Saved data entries
******

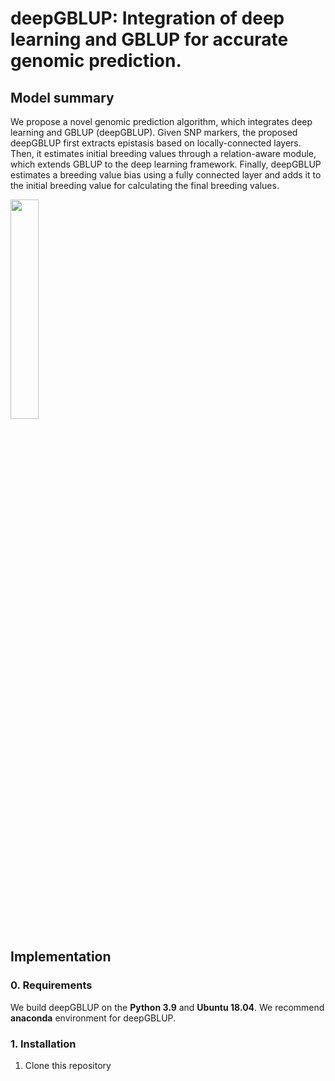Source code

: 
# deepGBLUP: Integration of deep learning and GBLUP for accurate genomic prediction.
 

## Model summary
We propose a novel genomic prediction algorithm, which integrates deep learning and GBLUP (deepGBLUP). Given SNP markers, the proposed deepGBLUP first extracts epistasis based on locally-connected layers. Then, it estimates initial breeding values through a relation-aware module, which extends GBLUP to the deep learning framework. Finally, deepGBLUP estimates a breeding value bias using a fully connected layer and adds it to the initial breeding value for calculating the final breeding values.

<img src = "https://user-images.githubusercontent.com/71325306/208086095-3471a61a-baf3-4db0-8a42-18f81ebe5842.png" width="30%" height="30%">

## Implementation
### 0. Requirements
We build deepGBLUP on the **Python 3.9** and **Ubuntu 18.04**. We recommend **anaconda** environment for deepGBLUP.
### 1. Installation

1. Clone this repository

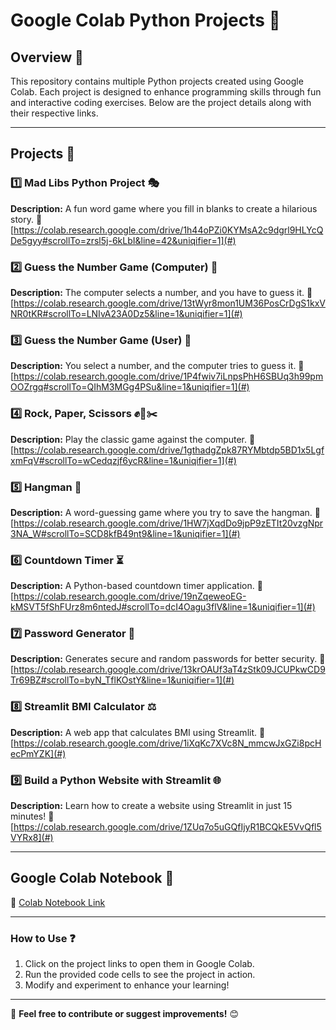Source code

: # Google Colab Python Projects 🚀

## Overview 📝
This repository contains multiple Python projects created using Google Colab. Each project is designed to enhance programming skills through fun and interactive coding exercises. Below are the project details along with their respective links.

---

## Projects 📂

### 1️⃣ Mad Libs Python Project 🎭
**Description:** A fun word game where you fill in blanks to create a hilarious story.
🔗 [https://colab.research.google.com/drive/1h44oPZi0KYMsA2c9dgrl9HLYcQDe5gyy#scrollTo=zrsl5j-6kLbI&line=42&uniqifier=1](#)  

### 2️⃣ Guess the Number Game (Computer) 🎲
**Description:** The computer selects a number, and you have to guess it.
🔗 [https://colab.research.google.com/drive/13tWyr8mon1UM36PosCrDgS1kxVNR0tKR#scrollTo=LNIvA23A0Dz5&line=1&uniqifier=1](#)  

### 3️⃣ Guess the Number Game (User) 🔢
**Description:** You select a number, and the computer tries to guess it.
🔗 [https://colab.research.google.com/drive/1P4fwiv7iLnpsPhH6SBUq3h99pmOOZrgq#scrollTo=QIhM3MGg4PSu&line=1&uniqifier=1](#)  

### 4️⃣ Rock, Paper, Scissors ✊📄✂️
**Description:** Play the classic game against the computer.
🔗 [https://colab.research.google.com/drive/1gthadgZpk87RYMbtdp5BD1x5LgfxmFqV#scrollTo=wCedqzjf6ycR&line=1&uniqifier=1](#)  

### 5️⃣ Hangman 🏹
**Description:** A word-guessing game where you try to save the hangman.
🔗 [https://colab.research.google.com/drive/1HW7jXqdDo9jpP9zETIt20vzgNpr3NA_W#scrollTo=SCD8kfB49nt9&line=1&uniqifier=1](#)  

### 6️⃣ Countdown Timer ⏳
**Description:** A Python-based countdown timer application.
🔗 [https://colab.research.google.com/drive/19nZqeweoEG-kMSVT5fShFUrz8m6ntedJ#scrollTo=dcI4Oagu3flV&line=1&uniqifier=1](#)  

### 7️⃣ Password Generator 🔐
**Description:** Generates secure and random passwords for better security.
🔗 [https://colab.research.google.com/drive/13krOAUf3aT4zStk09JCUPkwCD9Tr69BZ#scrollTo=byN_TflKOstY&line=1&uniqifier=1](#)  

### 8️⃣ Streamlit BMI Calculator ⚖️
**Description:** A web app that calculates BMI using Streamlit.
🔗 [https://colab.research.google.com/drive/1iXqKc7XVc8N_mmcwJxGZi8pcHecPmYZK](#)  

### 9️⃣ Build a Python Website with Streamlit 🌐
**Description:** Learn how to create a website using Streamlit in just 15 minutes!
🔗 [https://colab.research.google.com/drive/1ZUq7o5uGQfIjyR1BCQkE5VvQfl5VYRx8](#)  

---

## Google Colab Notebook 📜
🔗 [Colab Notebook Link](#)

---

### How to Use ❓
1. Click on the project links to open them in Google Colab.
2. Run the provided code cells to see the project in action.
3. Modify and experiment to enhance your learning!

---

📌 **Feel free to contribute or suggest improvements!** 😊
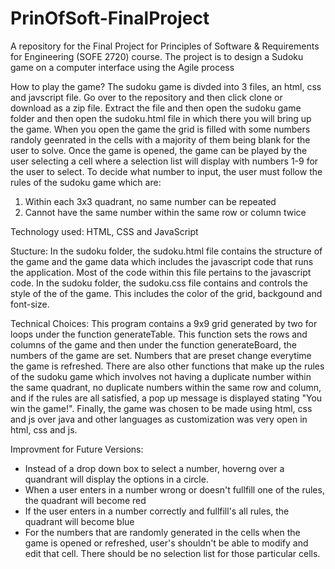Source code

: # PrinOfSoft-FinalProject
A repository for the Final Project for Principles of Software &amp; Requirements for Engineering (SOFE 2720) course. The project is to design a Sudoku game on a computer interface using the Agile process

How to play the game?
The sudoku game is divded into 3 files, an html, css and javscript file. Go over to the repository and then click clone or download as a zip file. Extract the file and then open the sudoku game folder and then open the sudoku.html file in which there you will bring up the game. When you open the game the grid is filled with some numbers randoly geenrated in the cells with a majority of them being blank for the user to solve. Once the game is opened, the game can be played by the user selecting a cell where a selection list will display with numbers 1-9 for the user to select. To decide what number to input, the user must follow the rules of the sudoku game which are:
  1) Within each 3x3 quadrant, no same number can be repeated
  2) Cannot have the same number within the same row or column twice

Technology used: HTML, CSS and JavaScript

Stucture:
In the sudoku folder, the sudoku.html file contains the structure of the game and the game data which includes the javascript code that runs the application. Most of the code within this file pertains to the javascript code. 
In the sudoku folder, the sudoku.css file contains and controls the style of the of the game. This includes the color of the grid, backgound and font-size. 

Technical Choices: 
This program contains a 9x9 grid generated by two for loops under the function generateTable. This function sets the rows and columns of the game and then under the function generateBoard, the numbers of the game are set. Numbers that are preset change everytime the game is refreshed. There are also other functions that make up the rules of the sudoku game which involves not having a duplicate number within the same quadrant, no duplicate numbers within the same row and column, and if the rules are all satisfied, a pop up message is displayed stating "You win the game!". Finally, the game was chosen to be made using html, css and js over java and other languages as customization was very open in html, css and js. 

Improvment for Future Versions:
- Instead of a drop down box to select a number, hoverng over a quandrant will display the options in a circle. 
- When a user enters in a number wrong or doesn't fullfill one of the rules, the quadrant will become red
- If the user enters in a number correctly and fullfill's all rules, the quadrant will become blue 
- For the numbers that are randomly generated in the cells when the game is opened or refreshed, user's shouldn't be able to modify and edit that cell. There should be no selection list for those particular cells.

******

TASK BRIEF: From the line holding "### 5️⃣ Hangman 🏹" to the line holding "for better security.", inclusive, restate each line above exactly as written.

ANSWER AREA:
### 5️⃣ Hangman 🏹
**Description:** A word-guessing game where you try to save the hangman.
🔗 [https://colab.research.google.com/drive/1HW7jXqdDo9jpP9zETIt20vzgNpr3NA_W#scrollTo=SCD8kfB49nt9&line=1&uniqifier=1](#)  

### 6️⃣ Countdown Timer ⏳
**Description:** A Python-based countdown timer application.
🔗 [https://colab.research.google.com/drive/19nZqeweoEG-kMSVT5fShFUrz8m6ntedJ#scrollTo=dcI4Oagu3flV&line=1&uniqifier=1](#)  

### 7️⃣ Password Generator 🔐
**Description:** Generates secure and random passwords for better security.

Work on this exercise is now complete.